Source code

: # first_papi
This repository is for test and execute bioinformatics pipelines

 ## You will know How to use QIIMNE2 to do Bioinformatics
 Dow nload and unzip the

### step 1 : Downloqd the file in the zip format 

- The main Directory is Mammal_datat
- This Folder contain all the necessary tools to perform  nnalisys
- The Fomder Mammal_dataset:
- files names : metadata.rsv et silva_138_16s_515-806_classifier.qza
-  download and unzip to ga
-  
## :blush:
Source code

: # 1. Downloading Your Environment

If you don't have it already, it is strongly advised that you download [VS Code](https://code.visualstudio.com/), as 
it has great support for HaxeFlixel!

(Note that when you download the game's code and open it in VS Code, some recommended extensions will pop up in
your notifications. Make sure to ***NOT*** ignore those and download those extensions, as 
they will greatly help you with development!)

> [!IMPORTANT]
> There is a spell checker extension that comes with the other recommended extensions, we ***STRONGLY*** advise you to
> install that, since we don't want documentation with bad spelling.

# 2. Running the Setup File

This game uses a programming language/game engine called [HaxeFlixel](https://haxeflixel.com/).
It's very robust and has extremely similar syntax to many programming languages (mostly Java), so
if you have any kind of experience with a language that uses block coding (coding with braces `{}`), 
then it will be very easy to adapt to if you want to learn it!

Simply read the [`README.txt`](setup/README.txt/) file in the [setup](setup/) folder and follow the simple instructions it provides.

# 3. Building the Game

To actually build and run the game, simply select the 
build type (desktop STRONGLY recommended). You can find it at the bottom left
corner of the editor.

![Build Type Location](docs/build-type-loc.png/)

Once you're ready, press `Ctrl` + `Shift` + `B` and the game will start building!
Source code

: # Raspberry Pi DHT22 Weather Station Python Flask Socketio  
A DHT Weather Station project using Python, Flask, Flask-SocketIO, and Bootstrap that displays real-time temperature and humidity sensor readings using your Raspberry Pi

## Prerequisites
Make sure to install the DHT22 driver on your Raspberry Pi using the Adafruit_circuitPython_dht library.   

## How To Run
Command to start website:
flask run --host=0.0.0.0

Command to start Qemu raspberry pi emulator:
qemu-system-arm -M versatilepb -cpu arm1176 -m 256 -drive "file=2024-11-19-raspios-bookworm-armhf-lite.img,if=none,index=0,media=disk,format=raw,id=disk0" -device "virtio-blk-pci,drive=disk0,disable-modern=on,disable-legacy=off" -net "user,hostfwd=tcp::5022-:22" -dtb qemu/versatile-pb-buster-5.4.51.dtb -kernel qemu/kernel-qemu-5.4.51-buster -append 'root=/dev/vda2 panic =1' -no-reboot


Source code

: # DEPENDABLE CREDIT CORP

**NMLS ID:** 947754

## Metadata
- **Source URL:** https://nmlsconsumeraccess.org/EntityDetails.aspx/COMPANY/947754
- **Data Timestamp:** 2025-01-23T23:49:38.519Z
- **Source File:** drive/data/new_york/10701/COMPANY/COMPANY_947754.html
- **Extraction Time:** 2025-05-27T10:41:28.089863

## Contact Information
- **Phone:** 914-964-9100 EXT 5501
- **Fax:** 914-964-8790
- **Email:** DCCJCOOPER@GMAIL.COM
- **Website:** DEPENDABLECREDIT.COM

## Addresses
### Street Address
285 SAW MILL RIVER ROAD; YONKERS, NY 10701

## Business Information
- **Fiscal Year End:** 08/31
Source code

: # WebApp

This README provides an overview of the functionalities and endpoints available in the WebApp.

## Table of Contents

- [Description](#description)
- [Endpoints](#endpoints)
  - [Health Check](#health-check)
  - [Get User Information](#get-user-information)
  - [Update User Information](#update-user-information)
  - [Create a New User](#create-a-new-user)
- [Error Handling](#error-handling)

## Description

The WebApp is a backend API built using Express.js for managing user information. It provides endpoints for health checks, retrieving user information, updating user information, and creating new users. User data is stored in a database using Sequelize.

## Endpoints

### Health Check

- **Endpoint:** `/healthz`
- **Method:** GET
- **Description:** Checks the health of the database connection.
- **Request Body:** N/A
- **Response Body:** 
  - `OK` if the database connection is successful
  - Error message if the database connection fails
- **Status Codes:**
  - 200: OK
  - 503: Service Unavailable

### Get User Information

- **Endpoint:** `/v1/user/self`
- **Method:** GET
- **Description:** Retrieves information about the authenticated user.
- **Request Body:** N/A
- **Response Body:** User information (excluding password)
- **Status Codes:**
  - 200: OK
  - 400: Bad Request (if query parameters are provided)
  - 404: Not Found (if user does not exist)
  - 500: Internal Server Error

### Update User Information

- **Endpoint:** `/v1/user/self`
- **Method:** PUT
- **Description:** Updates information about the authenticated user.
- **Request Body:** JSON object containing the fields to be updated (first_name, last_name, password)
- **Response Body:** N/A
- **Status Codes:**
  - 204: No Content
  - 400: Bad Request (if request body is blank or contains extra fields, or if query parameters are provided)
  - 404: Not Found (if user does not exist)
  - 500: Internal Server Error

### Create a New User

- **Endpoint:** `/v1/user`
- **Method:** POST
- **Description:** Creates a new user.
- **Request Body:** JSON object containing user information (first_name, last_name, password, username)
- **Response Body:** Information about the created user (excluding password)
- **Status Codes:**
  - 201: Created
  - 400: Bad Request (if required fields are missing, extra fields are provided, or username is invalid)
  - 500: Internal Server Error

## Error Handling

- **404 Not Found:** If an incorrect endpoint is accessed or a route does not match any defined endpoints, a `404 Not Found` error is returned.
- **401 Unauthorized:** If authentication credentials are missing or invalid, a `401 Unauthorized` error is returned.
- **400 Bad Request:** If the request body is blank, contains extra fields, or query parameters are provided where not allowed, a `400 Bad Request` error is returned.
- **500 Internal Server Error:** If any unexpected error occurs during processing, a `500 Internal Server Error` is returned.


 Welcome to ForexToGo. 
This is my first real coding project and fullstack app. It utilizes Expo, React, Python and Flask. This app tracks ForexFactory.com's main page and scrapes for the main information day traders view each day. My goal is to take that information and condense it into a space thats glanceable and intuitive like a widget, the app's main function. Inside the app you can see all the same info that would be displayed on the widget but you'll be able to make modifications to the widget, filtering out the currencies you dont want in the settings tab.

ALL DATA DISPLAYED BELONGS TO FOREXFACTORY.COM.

### Exercise description:
The answer should consist of the lines from the first line of the entries through the line with "advise you to", copied exactly.

### Written solution:
Source code

: # first_papi
This repository is for test and execute bioinformatics pipelines

 ## You will know How to use QIIMNE2 to do Bioinformatics
 Dow nload and unzip the

### step 1 : Downloqd the file in the zip format 

- The main Directory is Mammal_datat
- This Folder contain all the necessary tools to perform  nnalisys
- The Fomder Mammal_dataset:
- files names : metadata.rsv et silva_138_16s_515-806_classifier.qza
-  download and unzip to ga
-  
## :blush:
Source code

: # 1. Downloading Your Environment

If you don't have it already, it is strongly advised that you download [VS Code](https://code.visualstudio.com/), as 
it has great support for HaxeFlixel!

(Note that when you download the game's code and open it in VS Code, some recommended extensions will pop up in
your notifications. Make sure to ***NOT*** ignore those and download those extensions, as 
they will greatly help you with development!)

> [!IMPORTANT]
> There is a spell checker extension that comes with the other recommended extensions, we ***STRONGLY*** advise you to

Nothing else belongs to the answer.